**What to work on**
Using the string "seconds" as the key, pull each matching line out of the records below.

**Data for processing**
════════

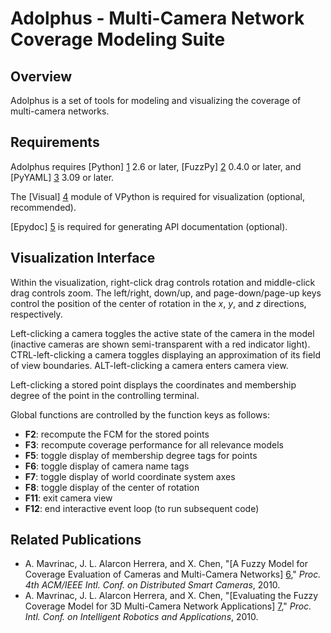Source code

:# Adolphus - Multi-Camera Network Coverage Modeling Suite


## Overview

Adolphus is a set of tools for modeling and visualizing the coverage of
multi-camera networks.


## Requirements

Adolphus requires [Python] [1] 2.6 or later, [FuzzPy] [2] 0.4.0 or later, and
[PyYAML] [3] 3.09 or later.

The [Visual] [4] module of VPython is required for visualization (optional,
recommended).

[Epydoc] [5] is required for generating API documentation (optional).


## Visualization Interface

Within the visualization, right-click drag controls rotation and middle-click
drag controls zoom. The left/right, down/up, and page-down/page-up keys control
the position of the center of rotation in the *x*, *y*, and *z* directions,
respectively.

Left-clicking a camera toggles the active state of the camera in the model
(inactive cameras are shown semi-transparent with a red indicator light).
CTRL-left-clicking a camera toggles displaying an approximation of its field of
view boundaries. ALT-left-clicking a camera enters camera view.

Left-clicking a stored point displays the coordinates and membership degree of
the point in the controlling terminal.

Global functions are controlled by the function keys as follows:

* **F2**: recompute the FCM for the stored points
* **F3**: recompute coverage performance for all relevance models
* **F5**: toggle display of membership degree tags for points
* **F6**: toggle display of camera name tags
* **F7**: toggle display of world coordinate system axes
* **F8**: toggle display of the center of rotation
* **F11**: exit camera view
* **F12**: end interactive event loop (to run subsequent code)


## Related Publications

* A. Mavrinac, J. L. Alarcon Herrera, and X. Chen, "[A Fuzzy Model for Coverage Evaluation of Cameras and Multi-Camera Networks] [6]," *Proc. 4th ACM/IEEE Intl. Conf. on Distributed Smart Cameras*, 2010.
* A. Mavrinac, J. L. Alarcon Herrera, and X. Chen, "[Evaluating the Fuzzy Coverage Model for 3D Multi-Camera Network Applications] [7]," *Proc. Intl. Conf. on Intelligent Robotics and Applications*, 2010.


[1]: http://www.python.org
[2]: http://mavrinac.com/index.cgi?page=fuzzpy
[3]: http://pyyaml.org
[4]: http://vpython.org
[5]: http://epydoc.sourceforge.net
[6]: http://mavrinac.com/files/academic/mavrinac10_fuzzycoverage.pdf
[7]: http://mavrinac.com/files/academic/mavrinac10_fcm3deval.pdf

════════

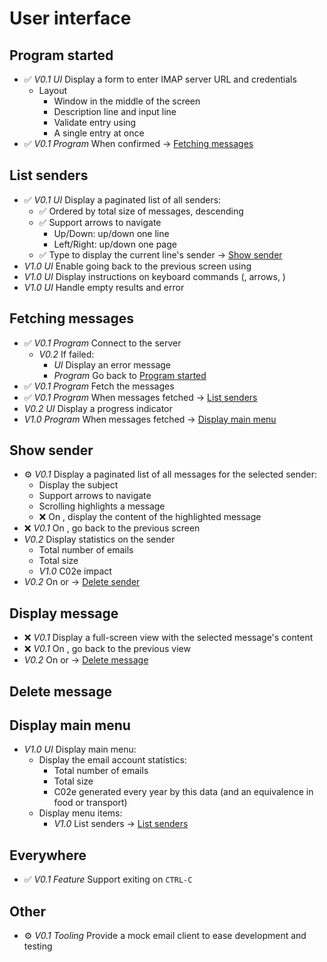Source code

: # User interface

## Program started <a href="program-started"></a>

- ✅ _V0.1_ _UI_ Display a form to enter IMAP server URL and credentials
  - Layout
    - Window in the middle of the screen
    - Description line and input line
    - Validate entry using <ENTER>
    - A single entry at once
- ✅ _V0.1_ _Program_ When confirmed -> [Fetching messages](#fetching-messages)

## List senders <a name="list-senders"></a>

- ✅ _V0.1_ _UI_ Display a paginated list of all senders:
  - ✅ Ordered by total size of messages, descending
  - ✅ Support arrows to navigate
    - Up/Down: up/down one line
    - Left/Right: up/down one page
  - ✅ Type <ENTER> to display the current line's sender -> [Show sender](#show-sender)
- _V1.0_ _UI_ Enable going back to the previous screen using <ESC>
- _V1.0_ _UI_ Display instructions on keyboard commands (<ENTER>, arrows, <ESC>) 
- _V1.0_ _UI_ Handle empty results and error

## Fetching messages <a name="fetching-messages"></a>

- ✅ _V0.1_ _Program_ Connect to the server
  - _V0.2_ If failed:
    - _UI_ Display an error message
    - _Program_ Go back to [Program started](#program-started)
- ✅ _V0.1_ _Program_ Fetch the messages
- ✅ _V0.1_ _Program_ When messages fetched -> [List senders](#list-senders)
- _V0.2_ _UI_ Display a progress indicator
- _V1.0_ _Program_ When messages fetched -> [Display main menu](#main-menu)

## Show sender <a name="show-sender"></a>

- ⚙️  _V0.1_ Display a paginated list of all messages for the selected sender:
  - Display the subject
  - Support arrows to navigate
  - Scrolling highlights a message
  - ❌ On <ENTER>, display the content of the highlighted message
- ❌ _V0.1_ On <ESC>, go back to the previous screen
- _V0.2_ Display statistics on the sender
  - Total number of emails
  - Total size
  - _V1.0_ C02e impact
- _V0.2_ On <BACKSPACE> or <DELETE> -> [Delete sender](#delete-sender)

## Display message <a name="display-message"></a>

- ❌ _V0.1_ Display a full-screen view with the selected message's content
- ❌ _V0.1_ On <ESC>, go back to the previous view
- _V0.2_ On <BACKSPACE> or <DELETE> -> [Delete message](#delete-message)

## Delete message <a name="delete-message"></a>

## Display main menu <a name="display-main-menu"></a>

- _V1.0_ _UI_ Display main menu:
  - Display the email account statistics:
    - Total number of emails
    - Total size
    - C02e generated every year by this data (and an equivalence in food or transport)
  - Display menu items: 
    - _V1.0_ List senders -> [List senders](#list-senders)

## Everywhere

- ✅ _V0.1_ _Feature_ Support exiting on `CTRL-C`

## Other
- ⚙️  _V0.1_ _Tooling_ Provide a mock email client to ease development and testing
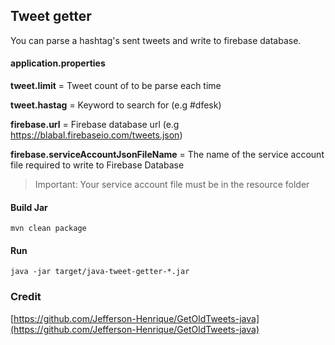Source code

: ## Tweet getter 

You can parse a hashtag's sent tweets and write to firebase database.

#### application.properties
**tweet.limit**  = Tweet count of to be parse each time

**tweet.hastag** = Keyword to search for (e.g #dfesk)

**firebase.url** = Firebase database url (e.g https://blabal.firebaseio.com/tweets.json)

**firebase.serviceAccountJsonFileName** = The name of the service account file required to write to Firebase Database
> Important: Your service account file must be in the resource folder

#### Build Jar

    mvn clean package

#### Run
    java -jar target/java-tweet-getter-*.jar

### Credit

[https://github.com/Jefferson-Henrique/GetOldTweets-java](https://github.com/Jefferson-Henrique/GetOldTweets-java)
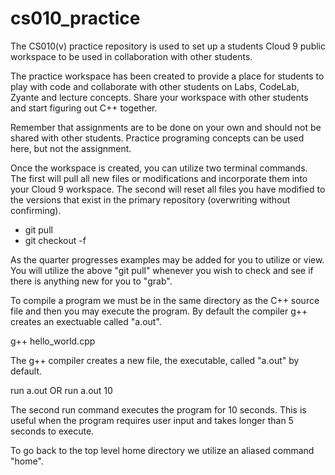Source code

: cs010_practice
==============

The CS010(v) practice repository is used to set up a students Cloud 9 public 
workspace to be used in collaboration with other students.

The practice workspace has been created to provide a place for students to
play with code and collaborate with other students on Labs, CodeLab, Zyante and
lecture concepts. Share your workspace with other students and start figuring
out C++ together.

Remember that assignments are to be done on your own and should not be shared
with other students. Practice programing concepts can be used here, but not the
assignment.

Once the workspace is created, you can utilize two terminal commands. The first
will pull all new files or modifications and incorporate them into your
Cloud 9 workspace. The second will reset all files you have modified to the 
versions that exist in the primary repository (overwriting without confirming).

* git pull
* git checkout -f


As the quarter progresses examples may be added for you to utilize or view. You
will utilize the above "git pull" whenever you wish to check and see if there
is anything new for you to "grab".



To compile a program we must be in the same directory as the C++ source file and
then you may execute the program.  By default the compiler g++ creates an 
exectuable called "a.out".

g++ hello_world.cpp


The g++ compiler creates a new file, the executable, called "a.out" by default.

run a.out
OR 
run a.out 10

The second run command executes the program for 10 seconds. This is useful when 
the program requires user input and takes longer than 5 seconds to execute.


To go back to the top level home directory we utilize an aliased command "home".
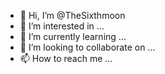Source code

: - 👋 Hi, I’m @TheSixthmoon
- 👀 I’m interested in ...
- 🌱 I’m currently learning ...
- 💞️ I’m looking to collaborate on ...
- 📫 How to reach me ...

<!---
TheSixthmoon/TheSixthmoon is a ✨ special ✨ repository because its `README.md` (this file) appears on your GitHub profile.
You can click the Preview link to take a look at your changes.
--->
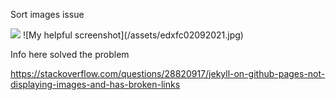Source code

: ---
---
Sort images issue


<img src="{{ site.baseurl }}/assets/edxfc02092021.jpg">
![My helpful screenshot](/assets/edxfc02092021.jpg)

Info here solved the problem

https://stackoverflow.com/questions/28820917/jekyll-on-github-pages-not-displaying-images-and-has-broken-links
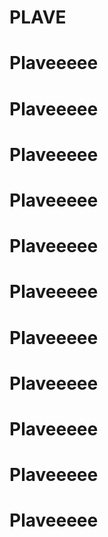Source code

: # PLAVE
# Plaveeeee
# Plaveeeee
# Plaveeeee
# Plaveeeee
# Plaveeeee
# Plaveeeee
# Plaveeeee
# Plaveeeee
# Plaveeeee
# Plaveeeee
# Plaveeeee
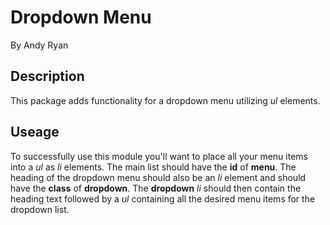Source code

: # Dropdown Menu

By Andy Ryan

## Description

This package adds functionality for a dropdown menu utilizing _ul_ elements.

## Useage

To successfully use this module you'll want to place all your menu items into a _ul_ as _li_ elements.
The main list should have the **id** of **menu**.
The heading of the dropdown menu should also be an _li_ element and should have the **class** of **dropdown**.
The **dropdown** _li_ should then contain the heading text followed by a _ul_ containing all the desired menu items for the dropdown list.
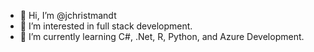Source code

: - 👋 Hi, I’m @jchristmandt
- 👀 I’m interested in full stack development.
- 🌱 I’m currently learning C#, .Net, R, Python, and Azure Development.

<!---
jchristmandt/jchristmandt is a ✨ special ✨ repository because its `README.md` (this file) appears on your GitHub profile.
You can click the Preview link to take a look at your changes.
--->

════════

**Result of this task**
The second run command executes the program for 10 seconds. This is useful when 
the program requires user input and takes longer than 5 seconds to execute.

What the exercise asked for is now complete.